[Your assignment]
Please return only the lines from the one holding "(Root Mean Squared" through the one holding "0.892695 | 0.695350 |", exactly as they appear in the records below, both ends included.

************

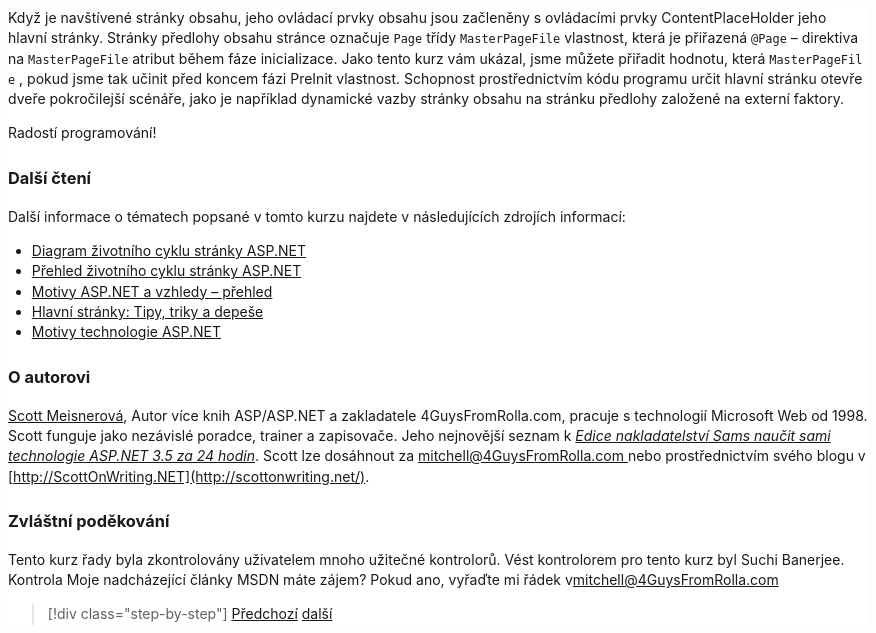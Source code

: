 Když je navštívené stránky obsahu, jeho ovládací prvky obsahu jsou začleněny s ovládacími prvky ContentPlaceHolder jeho hlavní stránky. Stránky předlohy obsahu stránce označuje `Page` třídy `MasterPageFile` vlastnost, která je přiřazená `@Page` – direktiva na `MasterPageFile` atribut během fáze inicializace. Jako tento kurz vám ukázal, jsme můžete přiřadit hodnotu, která `MasterPageFile` , pokud jsme tak učinit před koncem fázi PreInit vlastnost. Schopnost prostřednictvím kódu programu určit hlavní stránku otevře dveře pokročilejší scénáře, jako je například dynamické vazby stránky obsahu na stránku předlohy založené na externí faktory.

Radostí programování!

### <a name="further-reading"></a>Další čtení

Další informace o tématech popsané v tomto kurzu najdete v následujících zdrojích informací:

- [Diagram životního cyklu stránky ASP.NET](http://emanish.googlepages.com/Asp.Net2.0Lifecycle.PNG)
- [Přehled životního cyklu stránky ASP.NET](https://msdn.microsoft.com/en-us/library/ms178472.aspx)
- [Motivy ASP.NET a vzhledy – přehled](https://msdn.microsoft.com/en-us/library/ykzx33wh.aspx)
- [Hlavní stránky: Tipy, triky a depeše](http://www.odetocode.com/articles/450.aspx)
- [Motivy technologie ASP.NET](http://www.odetocode.com/articles/423.aspx)

### <a name="about-the-author"></a>O autorovi

[Scott Meisnerová](http://www.4guysfromrolla.com/ScottMitchell.shtml), Autor více knih ASP/ASP.NET a zakladatele 4GuysFromRolla.com, pracuje s technologií Microsoft Web od 1998. Scott funguje jako nezávislé poradce, trainer a zapisovače. Jeho nejnovější seznam k [ *Edice nakladatelství Sams naučit sami technologie ASP.NET 3.5 za 24 hodin*](https://www.amazon.com/exec/obidos/ASIN/0672329972/4guysfromrollaco). Scott lze dosáhnout za [ mitchell@4GuysFromRolla.com ](mailto:mitchell@4GuysFromRolla.com) nebo prostřednictvím svého blogu v [http://ScottOnWriting.NET](http://scottonwriting.net/).

### <a name="special-thanks-to"></a>Zvláštní poděkování

Tento kurz řady byla zkontrolovány uživatelem mnoho užitečné kontrolorů. Vést kontrolorem pro tento kurz byl Suchi Banerjee. Kontrola Moje nadcházející články MSDN máte zájem? Pokud ano, vyřaďte mi řádek v[mitchell@4GuysFromRolla.com](mailto:mitchell@4GuysFromRolla.com)

>[!div class="step-by-step"]
[Předchozí](master-pages-and-asp-net-ajax-vb.md)
[další](nested-master-pages-vb.md)
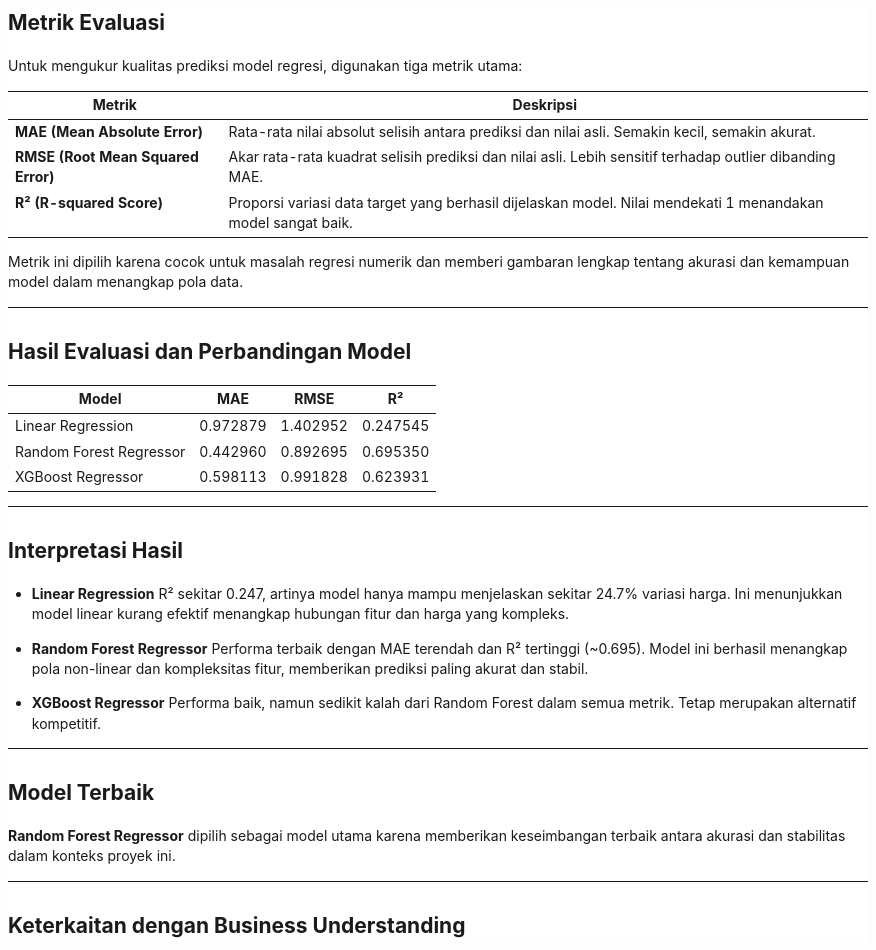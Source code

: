 
## Metrik Evaluasi

Untuk mengukur kualitas prediksi model regresi, digunakan tiga metrik utama:

| Metrik                             | Deskripsi                                                                                                    |
| ---------------------------------- | ------------------------------------------------------------------------------------------------------------ |
| **MAE (Mean Absolute Error)**      | Rata-rata nilai absolut selisih antara prediksi dan nilai asli. Semakin kecil, semakin akurat.               |
| **RMSE (Root Mean Squared Error)** | Akar rata-rata kuadrat selisih prediksi dan nilai asli. Lebih sensitif terhadap outlier dibanding MAE.       |
| **R² (R-squared Score)**           | Proporsi variasi data target yang berhasil dijelaskan model. Nilai mendekati 1 menandakan model sangat baik. |

Metrik ini dipilih karena cocok untuk masalah regresi numerik dan memberi gambaran lengkap tentang akurasi dan kemampuan model dalam menangkap pola data.

---

## Hasil Evaluasi dan Perbandingan Model

| Model                   | MAE      | RMSE     | R²       |
| ----------------------- | -------- | -------- | -------- |
| Linear Regression       | 0.972879 | 1.402952 | 0.247545 |
| Random Forest Regressor | 0.442960 | 0.892695 | 0.695350 |
| XGBoost Regressor       | 0.598113 | 0.991828 | 0.623931 |

---

## Interpretasi Hasil

* **Linear Regression**
  R² sekitar 0.247, artinya model hanya mampu menjelaskan sekitar 24.7% variasi harga. Ini menunjukkan model linear kurang efektif menangkap hubungan fitur dan harga yang kompleks.

* **Random Forest Regressor**
  Performa terbaik dengan MAE terendah dan R² tertinggi (\~0.695). Model ini berhasil menangkap pola non-linear dan kompleksitas fitur, memberikan prediksi paling akurat dan stabil.

* **XGBoost Regressor**
  Performa baik, namun sedikit kalah dari Random Forest dalam semua metrik. Tetap merupakan alternatif kompetitif.

---

## Model Terbaik

**Random Forest Regressor** dipilih sebagai model utama karena memberikan keseimbangan terbaik antara akurasi dan stabilitas dalam konteks proyek ini.

---

## Keterkaitan dengan Business Understanding
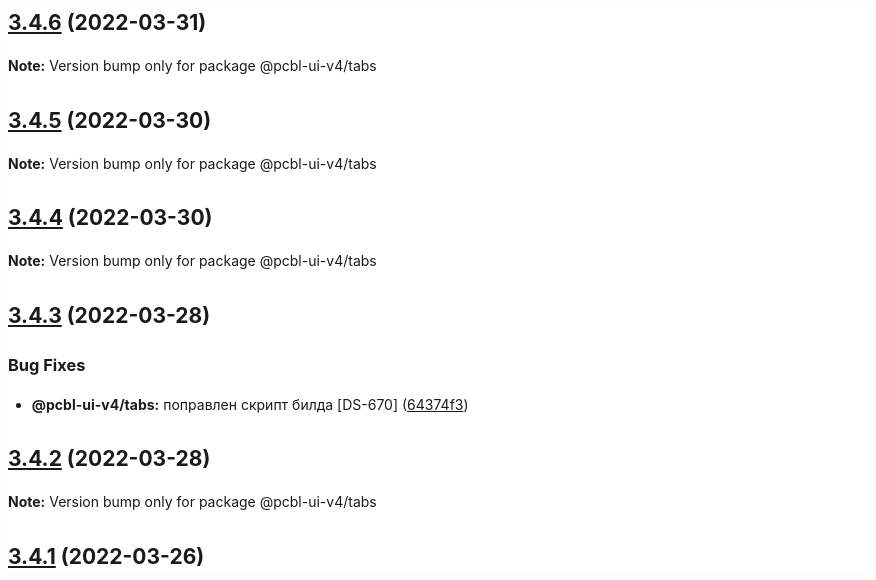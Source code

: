 



## [3.4.6](https://bitbucket.pcbltools.ru/bitbucket/projects/EDUPOWER/repos/uikit4/browse/packages/ui/tabs/compare/@pcbl-ui-v4/tabs@3.4.5...@pcbl-ui-v4/tabs@3.4.6) (2022-03-31)

**Note:** Version bump only for package @pcbl-ui-v4/tabs





## [3.4.5](https://bitbucket.pcbltools.ru/bitbucket/projects/EDUPOWER/repos/uikit4/browse/packages/ui/tabs/compare/@pcbl-ui-v4/tabs@3.4.3...@pcbl-ui-v4/tabs@3.4.5) (2022-03-30)

**Note:** Version bump only for package @pcbl-ui-v4/tabs





## [3.4.4](https://bitbucket.pcbltools.ru/bitbucket/projects/EDUPOWER/repos/uikit4/browse/packages/ui/tabs/compare/@pcbl-ui-v4/tabs@3.4.3...@pcbl-ui-v4/tabs@3.4.4) (2022-03-30)

**Note:** Version bump only for package @pcbl-ui-v4/tabs





## [3.4.3](https://bitbucket.pcbltools.ru/bitbucket/projects/EDUPOWER/repos/uikit4/browse/packages/ui/tabs/compare/@pcbl-ui-v4/tabs@3.4.2...@pcbl-ui-v4/tabs@3.4.3) (2022-03-28)


### Bug Fixes

* **@pcbl-ui-v4/tabs:** поправлен скрипт билда [DS-670] ([64374f3](https://bitbucket.pcbltools.ru/bitbucket/projects/EDUPOWER/repos/uikit4/browse/packages/ui/tabs/commits/64374f3342c8b3ed6fbfd95cfe509edc1f22d70b))





## [3.4.2](https://bitbucket.pcbltools.ru/bitbucket/projects/EDUPOWER/repos/uikit4/browse/packages/ui/tabs/compare/@pcbl-ui-v4/tabs@3.4.1...@pcbl-ui-v4/tabs@3.4.2) (2022-03-28)

**Note:** Version bump only for package @pcbl-ui-v4/tabs





## [3.4.1](https://bitbucket.pcbltools.ru/bitbucket/projects/EDUPOWER/repos/uikit4/browse/packages/ui/tabs/compare/@pcbl-ui-v4/tabs@3.4.0...@pcbl-ui-v4/tabs@3.4.1) (2022-03-26)
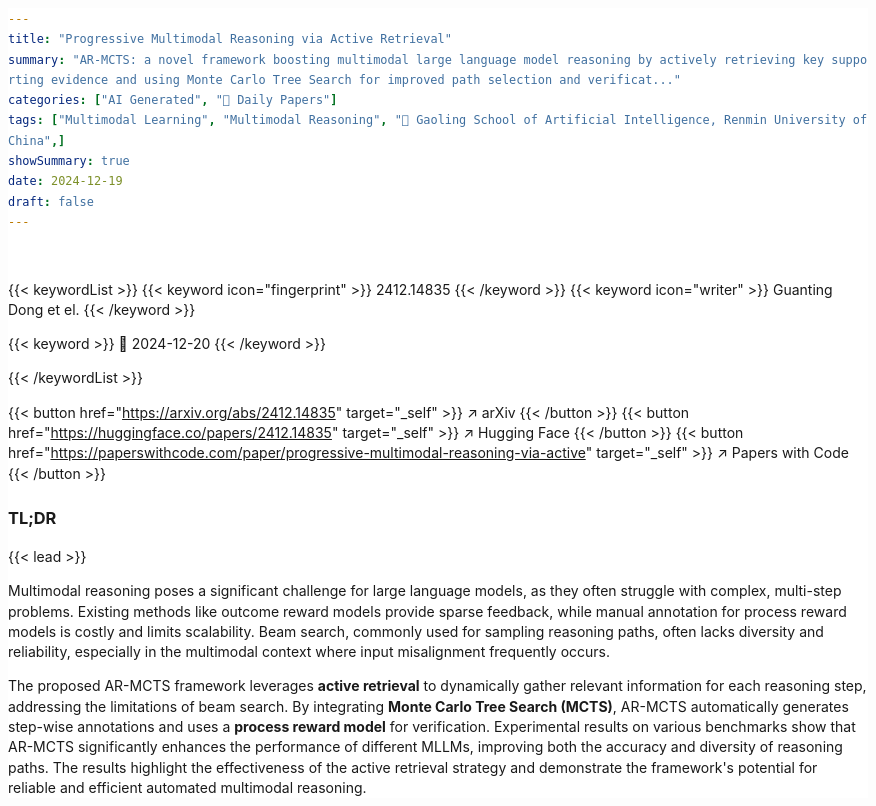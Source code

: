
 ```yaml
---
title: "Progressive Multimodal Reasoning via Active Retrieval"
summary: "AR-MCTS: a novel framework boosting multimodal large language model reasoning by actively retrieving key supporting evidence and using Monte Carlo Tree Search for improved path selection and verificat..."
categories: ["AI Generated", "🤗 Daily Papers"]
tags: ["Multimodal Learning", "Multimodal Reasoning", "🏢 Gaoling School of Artificial Intelligence, Renmin University of China",]
showSummary: true
date: 2024-12-19
draft: false
---
```


<br>

{{< keywordList >}}
{{< keyword icon="fingerprint" >}} 2412.14835 {{< /keyword >}}
{{< keyword icon="writer" >}} Guanting Dong et el. {{< /keyword >}}
 
{{< keyword >}} 🤗 2024-12-20 {{< /keyword >}}
 
{{< /keywordList >}}

{{< button href="https://arxiv.org/abs/2412.14835" target="_self" >}}
↗ arXiv
{{< /button >}}
{{< button href="https://huggingface.co/papers/2412.14835" target="_self" >}}
↗ Hugging Face
{{< /button >}}
{{< button href="https://paperswithcode.com/paper/progressive-multimodal-reasoning-via-active" target="_self" >}}
↗ Papers with Code
{{< /button >}}



<audio controls>
    <source src="https://ai-paper-reviewer.com/2412.14835/podcast.wav" type="audio/wav">
    Your browser does not support the audio element.
</audio>


### TL;DR


{{< lead >}}

Multimodal reasoning poses a significant challenge for large language models, as they often struggle with complex, multi-step problems.  Existing methods like outcome reward models provide sparse feedback, while manual annotation for process reward models is costly and limits scalability.  Beam search, commonly used for sampling reasoning paths, often lacks diversity and reliability, especially in the multimodal context where input misalignment frequently occurs. 

The proposed AR-MCTS framework leverages **active retrieval** to dynamically gather relevant information for each reasoning step, addressing the limitations of beam search.  By integrating **Monte Carlo Tree Search (MCTS)**, AR-MCTS automatically generates step-wise annotations and uses a **process reward model** for verification.  Experimental results on various benchmarks show that AR-MCTS significantly enhances the performance of different MLLMs, improving both the accuracy and diversity of reasoning paths.  The results highlight the effectiveness of the active retrieval strategy and demonstrate the framework's potential for reliable and efficient automated multimodal reasoning.
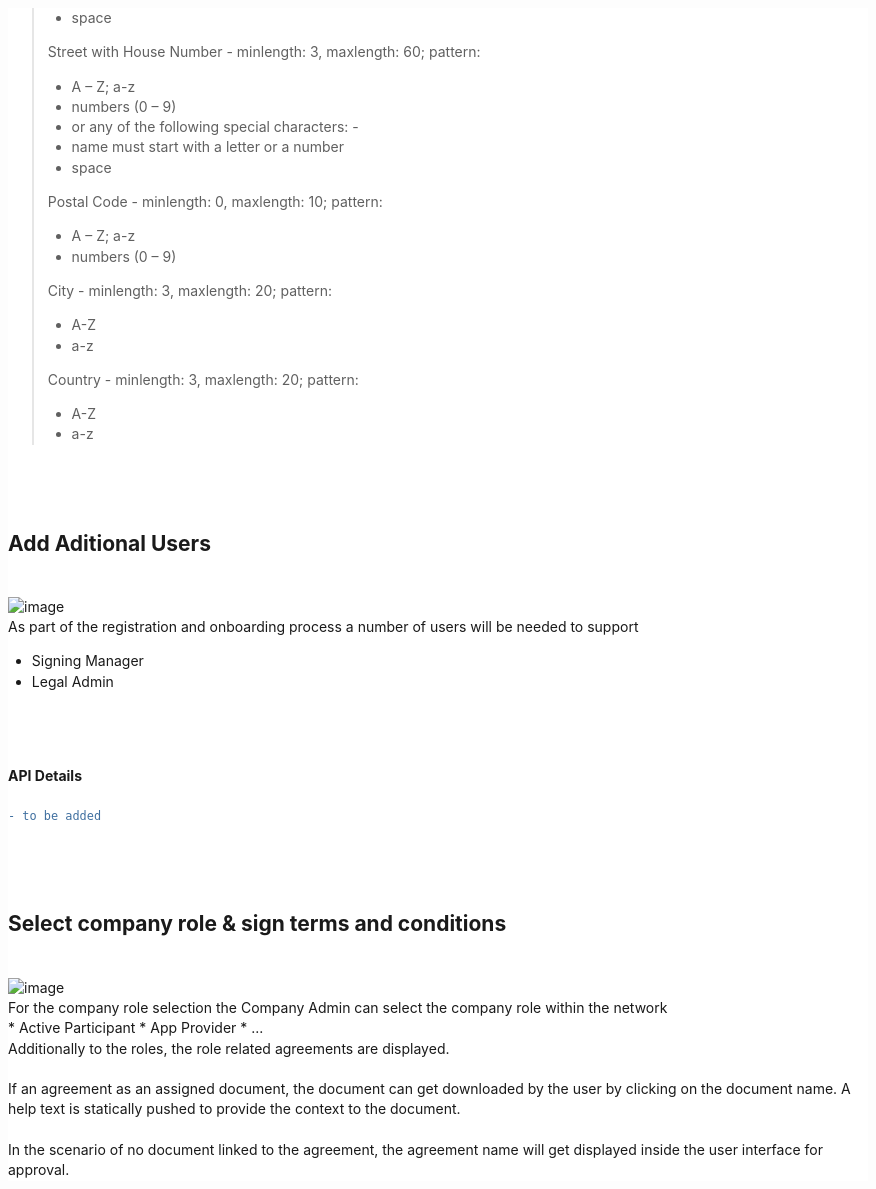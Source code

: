>- space
>
>Street with House Number - minlength: 3, maxlength: 60; pattern:
>- A – Z; a-z
>- numbers (0 – 9)
>- or any of the following special characters: - 
>- name must start with a letter or a number
>- space
>
>Postal Code - minlength: 0, maxlength: 10; pattern: 
>- A – Z; a-z
>- numbers (0 – 9)
>
>City - minlength: 3, maxlength: 20; pattern:
>- A-Z
>- a-z
>
>Country - minlength: 3, maxlength: 20; pattern:
>- A-Z
>- a-z
<br>
<br>

## Add Aditional Users
<br>
<img width="400" alt="image" src="https://user-images.githubusercontent.com/94133633/210187937-82a3eb9f-4953-4f3c-8841-cfb16c89f248.png">
<br>
As part of the registration and onboarding process a number of users will be needed to support 

* Signing Manager
* Legal Admin
<br>
<br>

#### API Details

```diff
- to be added
```
<br>
<br>

## Select company role & sign terms and conditions
<br>
<img width="400" alt="image" src="https://user-images.githubusercontent.com/94133633/210187987-d0dee3e8-c180-44f7-a2d2-ae78a1b020b9.png">
<br> 
For the company role selection the Company Admin can select the company role within the network
<br>
* Active Participant
* App Provider
* ...
<br>
Additionally to the roles, the role related agreements are displayed.
<br>
<br>
If an agreement as an assigned document, the document can get downloaded by the user by clicking on the document name. A help text is statically pushed to provide the context to the document.
<br>
<br>
In the scenario of no document linked to the agreement, the agreement name will get displayed inside the user interface for approval.
<br>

************

[Exercise output]
| **RMSE (Root Mean Squared Error)** | Akar rata-rata kuadrat selisih prediksi dan nilai asli. Lebih sensitif terhadap outlier dibanding MAE.       |
| **R² (R-squared Score)**           | Proporsi variasi data target yang berhasil dijelaskan model. Nilai mendekati 1 menandakan model sangat baik. |

Metrik ini dipilih karena cocok untuk masalah regresi numerik dan memberi gambaran lengkap tentang akurasi dan kemampuan model dalam menangkap pola data.

---

## Hasil Evaluasi dan Perbandingan Model

| Model                   | MAE      | RMSE     | R²       |
| ----------------------- | -------- | -------- | -------- |
| Linear Regression       | 0.972879 | 1.402952 | 0.247545 |
| Random Forest Regressor | 0.442960 | 0.892695 | 0.695350 |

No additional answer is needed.